In alternative embodiments, the pre-set mode is additionally independent of one or more characteristics of the respiring produce. In such embodiments, it is preferred that the pre-set mode is a fixed mode of operation. That is, the pre-set mode is not adjusted, altered, or otherwise controlled (such as by a controller or control system) in response to a measured or modelled characteristic or change in characteristic of the respiring produce. More preferably, the fixed mode of operation is selected from: a pre-set constant gas throughput, a pre-set constant electrical load, a pre-set constant pressure differential between an inlet and an outlet of the membrane system, a pre-set constant pump speed on a pump associated with the retentate side of the membrane. Still more preferably, the method further includes an initial step of activating the membrane system at the fixed mode of operation.
In an embodiment, the membrane system is operated independently of a controller or control system.
It will be appreciated that in one or more forms of the invention, the membrane system includes a retentate side gas circulation system. The retentate side gas circulation system may include one or more pumps, such as one or more pumps located upstream of the CO2 selective membrane and/or one or more pumps located downstream of the CO2 selective membrane. While variable drive speed pumps may be used, it is preferred that each pump is operated at a single speed. Given this, it is further preferable that each pump is a single speed pump.

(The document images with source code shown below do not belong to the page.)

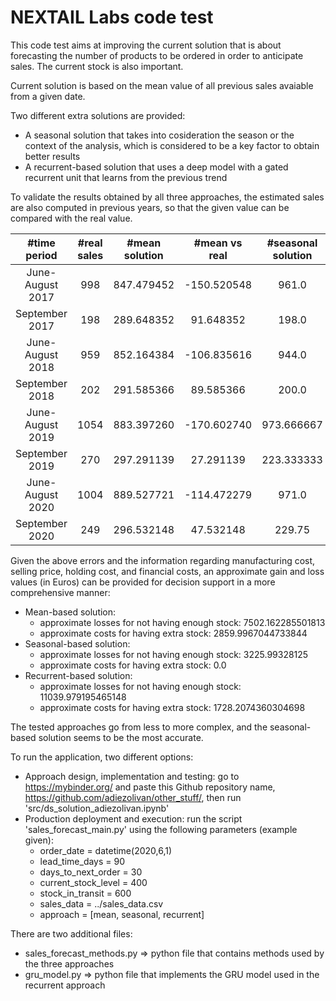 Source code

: # NEXTAIL Labs code test

This code test aims at improving the current solution that is about forecasting the number of products to be ordered in order to anticipate sales. The current stock is also important.  

Current solution is based on the mean value of all previous sales avaiable from a given date.

Two different extra solutions are provided:
- A seasonal solution that takes into cosideration the season or the context of the analysis, which is considered to be a key factor to obtain better results
- A recurrent-based solution that uses a deep model with a gated recurrent unit that learns from the previous trend

To validate the results obtained by all three approaches, the estimated sales are also computed in previous years, so that the given value can be compared with the real value. 

| #time period     | #real sales  | #mean solution  | #mean vs real | #seasonal solution | #seasonal vs real |	#recurrent solution |	#recurrent vs real |
| :--------------: | :----------: | :-------------: | :-----------: | :----------------: | :---------------: | :------------------: | :----------------: |  
| June-August 2017 | 998          | 847.479452    	| -150.520548	  | 961.0     	       | -37.0    	       | 809.478372	          | -188.521628        |
| September 2017   | 198          | 289.648352    	| 91.648352	    | 198.0              | 0.0      	       | 227.159492           | 29.159492          |
| June-August 2018 | 959          | 852.164384    	| -106.835616   | 944.0              | -15.0    	       | 763.736265           | -195.263735        |
| September 2018   | 202          | 291.585366    	| 89.585366     | 200.0              | -2.0     	       | 273.505506           | 71.505506          |
| June-August 2019 | 1054         | 883.397260    	| -170.602740   | 973.666667         | -80.333333	       | 711.898002           | -342.101998        |
| September 2019   | 270          | 297.291139    	| 27.291139     | 223.333333         | -46.666667	       | 275.670955           | 5.670955           |
| June-August 2020 | 1004         | 889.527721    	| -114.472279   | 971.0              | -33.0    	       | 931.660297           | -72.339703         |
| September 2020   | 249          | 296.532148    	| 47.532148     | 229.75             | -19.25            | 297.391365           | 48.391365          |

Given the above errors and the information regarding manufacturing cost, selling price, holding cost, and financial costs, an approximate gain and loss values (in Euros) can be provided for decision support in a more comprehensive manner:
- Mean-based solution:
  - approximate losses for not having enough stock: 7502.162285501813
  - approximate costs for having extra stock: 2859.9967044733844
- Seasonal-based solution:
  - approximate losses for not having enough stock: 3225.99328125
  - approximate costs for having extra stock: 0.0
- Recurrent-based solution:
  - approximate losses for not having enough stock: 11039.979195465148
  - approximate costs for having extra stock: 1728.2074360304698

The tested approaches go from less to more complex, and the seasonal-based solution seems to be the most accurate.


To run the application, two different options:
- Approach design, implementation and testing: go to https://mybinder.org/ and paste this Github repository name, https://github.com/adiezolivan/other_stuff/, then run 'src/ds_solution_adiezolivan.ipynb'
- Production deployment and execution: run the script 'sales_forecast_main.py' using the following parameters (example given): 
  - order_date = datetime(2020,6,1)
  - lead_time_days = 90
  - days_to_next_order = 30
  - current_stock_level = 400
  - stock_in_transit = 600
  - sales_data = ../sales_data.csv  
  - approach = [mean, seasonal, recurrent]

There are two additional files:
- sales_forecast_methods.py => python file that contains methods used by the three approaches
- gru_model.py => python file that implements the GRU model used in the recurrent approach
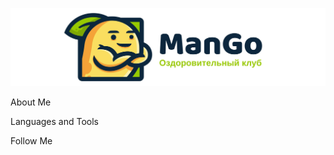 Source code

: [![Header](https://github.com/man-go-man/man-go-man/blob/main/Assets/header.png)](https://www.youtube.com/@man-go-man)

About Me

Languages and Tools

Follow Me
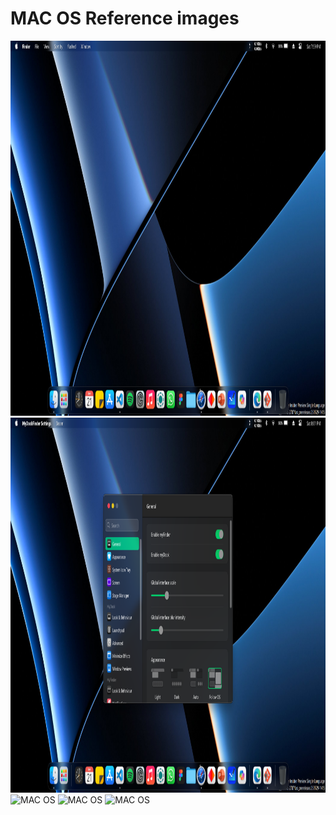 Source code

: # MAC OS Reference images

<img src="https://github.com/Code2With-Pratik/mac-os/blob/main/Images/image1.png?raw=true" alt="MAC OS"  height="600">
<img src="https://github.com/Code2With-Pratik/mac-os/blob/main/Images/image5.png?raw=true" alt="MAC OS"  height="600">
<img src="" alt="MAC OS"  height="600">
<img src="" alt="MAC OS"  height="600">
<img src="" alt="MAC OS"  height="600">
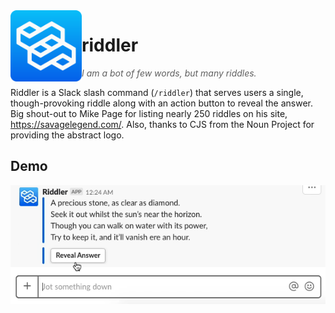 <img src="src/res/riddler-logo.png" align="left" width="114" />

# riddler
> _I am a bot of few words, but many riddles._

Riddler is a Slack slash command (`/riddler`) that serves users a single, though-provoking riddle along with an action button to reveal the answer. Big shout-out to Mike Page for listing nearly 250 riddles on his site, https://savagelegend.com/. Also, thanks to CJS from the Noun Project for providing the abstract logo.

## Demo
![](src/res/riddler-demo.gif) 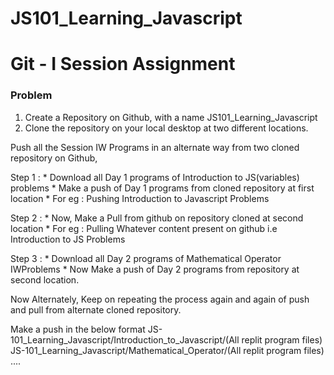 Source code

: # JS101_Learning_Javascript
# Git - I Session Assignment

### Problem

1. Create a Repository on Github, with a name JS101_Learning_Javascript
2. Clone the repository on your local desktop at two different locations.

Push all the Session IW Programs in an alternate way from two cloned
repository on Github, 


Step 1 : * Download all Day 1 programs of Introduction to JS(variables) problems
				 * Make a push of Day 1 programs from cloned repository at first location
				 * For eg : Pushing Introduction to Javascript Problems

Step 2 : * Now, Make a Pull from github on repository cloned at second location 
         * For eg : Pulling Whatever content present on github i.e Introduction to JS Problems

Step 3 : * Download all Day 2 programs of Mathematical Operator IWProblems
				 * Now Make a push of Day 2 programs from repository at second location.
         
         
Now Alternately, Keep on repeating the process again and again of push and pull
from alternate cloned repository.


Make a push in the below format
JS-101_Learning_Javascript/Introduction_to_Javascript/(All replit program files)
JS-101_Learning_Javascript/Mathematical_Operator/(All replit program files)
....
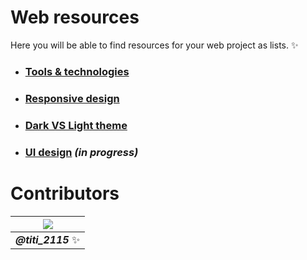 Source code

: # Web resources

Here you will be able to find resources for your web project as lists. ✨

- ### [Tools & technologies](https://github.com/jasiukiewicztymon/WebResources/blob/main/TOOLS%26TECHNOLOGIES.md)
- ### [Responsive design](https://github.com/jasiukiewicztymon/WebResources/blob/main/RESPONSIVEDESIGN.md)
- ### [Dark VS Light theme](https://github.com/jasiukiewicztymon/WebResources/blob/main/DARKVSLIGHTTHEME.md)
- ### [UI design](https://github.com/jasiukiewicztymon/WebResources/blob/main/UIDESIGN.md) *(in progress)*

# Contributors

| ![](https://avatars.githubusercontent.com/u/73474137?s=96&v=4) |
| - |
| ***@titi_2115*** ✨ |
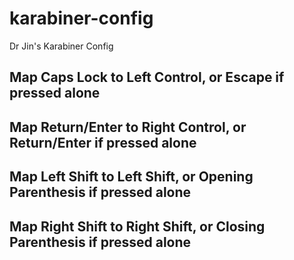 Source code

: # karabiner-config
Dr Jin's Karabiner Config
## Map Caps Lock to Left Control, or Escape if pressed alone
## Map Return/Enter to Right Control, or Return/Enter if pressed alone
## Map Left Shift to Left Shift, or Opening Parenthesis if pressed alone
## Map Right Shift to Right Shift, or Closing Parenthesis if pressed alone
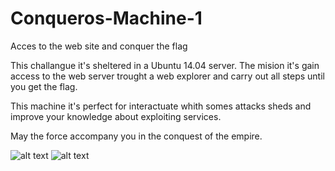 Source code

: # Conqueros-Machine-1
Acces to the web site and conquer the flag

This challangue it's sheltered in a Ubuntu 14.04 server.
The mision it's gain access to the web server trought a web explorer and carry out all steps until you get the flag.

This machine it's perfect for interactuate whith somes attacks sheds and improve your knowledge about exploiting services.


May the force accompany you in the conquest of the empire.

![alt text](https://drive.google.com/open?id=1Zil2WajgODyZww3kRCQmGTE13pO5SgBH)
![alt text](https://github.com/kakatito22/Conqueros-Machine-1/edit/master/logo.png)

In an embodiment, the membrane system includes a single pump retentate side gas circulation system for passing the cooled CO2-rich air stream to the CO2 selective membrane and returning the cooled CO2-lean air stream to the internal environment. In one form of this embodiment, the single pump is located upstream of the CO2 selective membrane and the step of passing the cooled CO2-rich air through the CO2 selective membrane includes: providing air to the CO2 selective membrane under positive pressure. In an alternative form of this embodiment, the single pump is located downstream of the CO2 selective membrane and the step of passing the cooled CO2-rich air stream through the CO2 selective membrane includes drawing air through the CO2 selective membrane under negative pressure.
It will be appreciated that in one or more forms of the invention, the membrane system includes a permeate side gas circulation system, also commonly referred to as a sweep gas circulation system. In such embodiments, the CO2-rich permeate stream is a CO2-rich sweep stream. The permeate side gas circulation system may include one or more sweep pumps, such as one or more sweep pumps located upstream of an inlet to a permeate side of the CO2 selective membrane and/or one or more sweep pumps located downstream of an outlet to the permeate side of the CO2 selective membrane. Although it is preferred that the permeate side gas circulation system includes the one or more pumps downstream of the outlet. While variable drive speed sweep pumps may be used, it is preferred that each sweep pump is operated at a single speed. Given this, it is further preferable that each sweep pump is a single speed pump.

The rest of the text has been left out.